Complete: ICDevs.org Bounty #20 - QuickStart Dapp - Scaling With Canisters - 200 ICP, 100 ICP, 50 ICP - Multiple winners

No, please don’t replace anything with CandyLibrary. The native types exist for a reason.

There’s huge overhead with variant types, as we’ve discovered today in our project. I couldn’t think of anything worse than having a “variant type of all types”

What did you figure out? I thought it was like two bytes as long as you kept it under 256 entries?

And how else are you doing hierarchical data?(If you are)

I can’t tell you exactly because it’s a black box. We replaced variants with text fields and reduced our wasm function count by 600, from 5600 down to 5000.

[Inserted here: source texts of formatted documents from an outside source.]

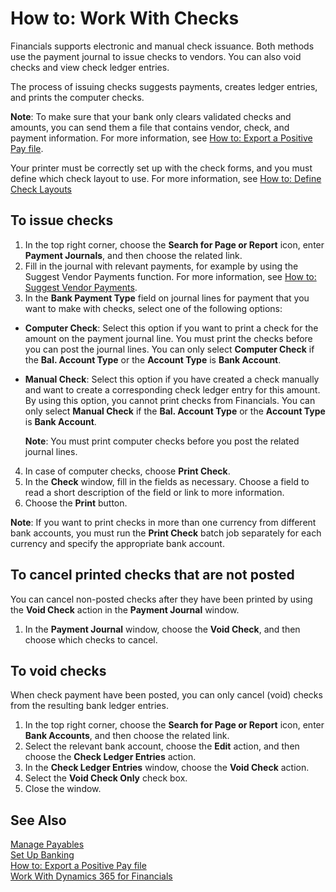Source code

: <properties
                pageTitle="How to: Work With Checks| Financials"
                description="How to: Work With Checks"
                services="project-madeira"
                documentationCenter=""
                authors="SorenGP"
/>
<tags
    ms.service="project-madeira"
    ms.topic="article"
    ms.devlang="na"
    ms.tgt_pltfrm="na"
    ms.workload="na"
    ms.date="11/08/2016"
    ms.author="SorenGP" />

# How to: Work With Checks
Financials supports electronic and manual check issuance. Both methods use the payment journal to issue checks to vendors. You can also void checks and view check ledger entries.

The process of issuing checks suggests payments, creates ledger entries, and prints the computer checks.

**Note**: To make sure that your bank only clears validated checks and amounts, you can send them a file that contains vendor, check, and payment information. For more information, see [How to: Export a Positive Pay file](finance-how-positive-pay.md).

Your printer must be correctly set up with the check forms, and you must define which check layout to use. For more information, see [How to: Define Check Layouts](finance-how-define-check-layouts.md)

## To issue checks
1. In the top right corner, choose the **Search for Page or Report** icon, enter **Payment Journals**, and then choose the related link.
2. Fill in the journal with relevant payments, for example by using the Suggest Vendor Payments function. For more information, see [How to: Suggest Vendor Payments](payables-how-suggest-vendor-payments.md).
3. In the **Bank Payment Type** field on journal lines for payment that you want to make with checks, select one of the following options:

 - **Computer Check**: Select this option if you want to print a check for the amount on the payment journal line. You must print the checks before you can post the journal lines. You can only select **Computer Check** if the **Bal. Account Type** or the **Account Type** is **Bank Account**.

 - **Manual Check**: Select this option if you have created a check manually and want to create a corresponding check ledger entry for this amount. By using this option, you cannot print checks from Financials. You can only select **Manual Check** if the **Bal. Account Type** or the **Account Type** is **Bank Account**.

    **Note**: You must print computer checks before you post the related journal lines.
4. In case of computer checks, choose **Print Check**.
5. In the **Check** window, fill in the fields as necessary. Choose a field to read a short description of the field or link to more information.
6. Choose the **Print** button.

**Note**: If you want to print checks in more than one currency from different bank accounts, you must run the **Print Check** batch job separately for each currency and specify the appropriate bank account.

## To cancel printed checks that are not posted
You can cancel non-posted checks after they have been printed by using the **Void Check** action in the **Payment Journal** window.
1. In the **Payment Journal** window, choose the **Void Check**, and then choose which checks to cancel.

## To void checks
When check payment have been posted, you can only cancel (void) checks from the resulting bank ledger entries.

1. In the top right corner, choose the **Search for Page or Report** icon, enter **Bank Accounts**, and then choose the related link.
2. Select the relevant bank account, choose the **Edit** action, and then choose the **Check Ledger Entries** action.
3. In the **Check Ledger Entries** window, choose the **Void Check** action.
4. Select the **Void Check Only** check box.
5. Close the window.

## See Also
[Manage Payables](payables-manage-payables.md)  
[Set Up Banking](bank-setup-banking.md)  
[How to: Export a Positive Pay file](finance-how-positive-pay.md)  
[Work With Dynamics 365 for Financials](ui-work-product.md)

It wouldn’t matter if there wasn’t a 6000 function cap on the wasm binary.

wasm-objdump and wasm-opt have helped us a lot

Good to know. Thanks. We’re doing a bunch of json and whatnot and nested documents that seem to require variants of some sort.

Okey, I will try it !

1 Like

It’s with great pleasure I present the fruits of weeks of labor: Scaled Storage

Introduction

Before starting this bounty, I knew I wanted to build a general solution that could be easily added into any rust project.

While working on the bounty, the following goals drove most decisions I made:

  1. Simplicity
  2. Ease of use
  3. Storage efficiency
  4. It should work as an imported library.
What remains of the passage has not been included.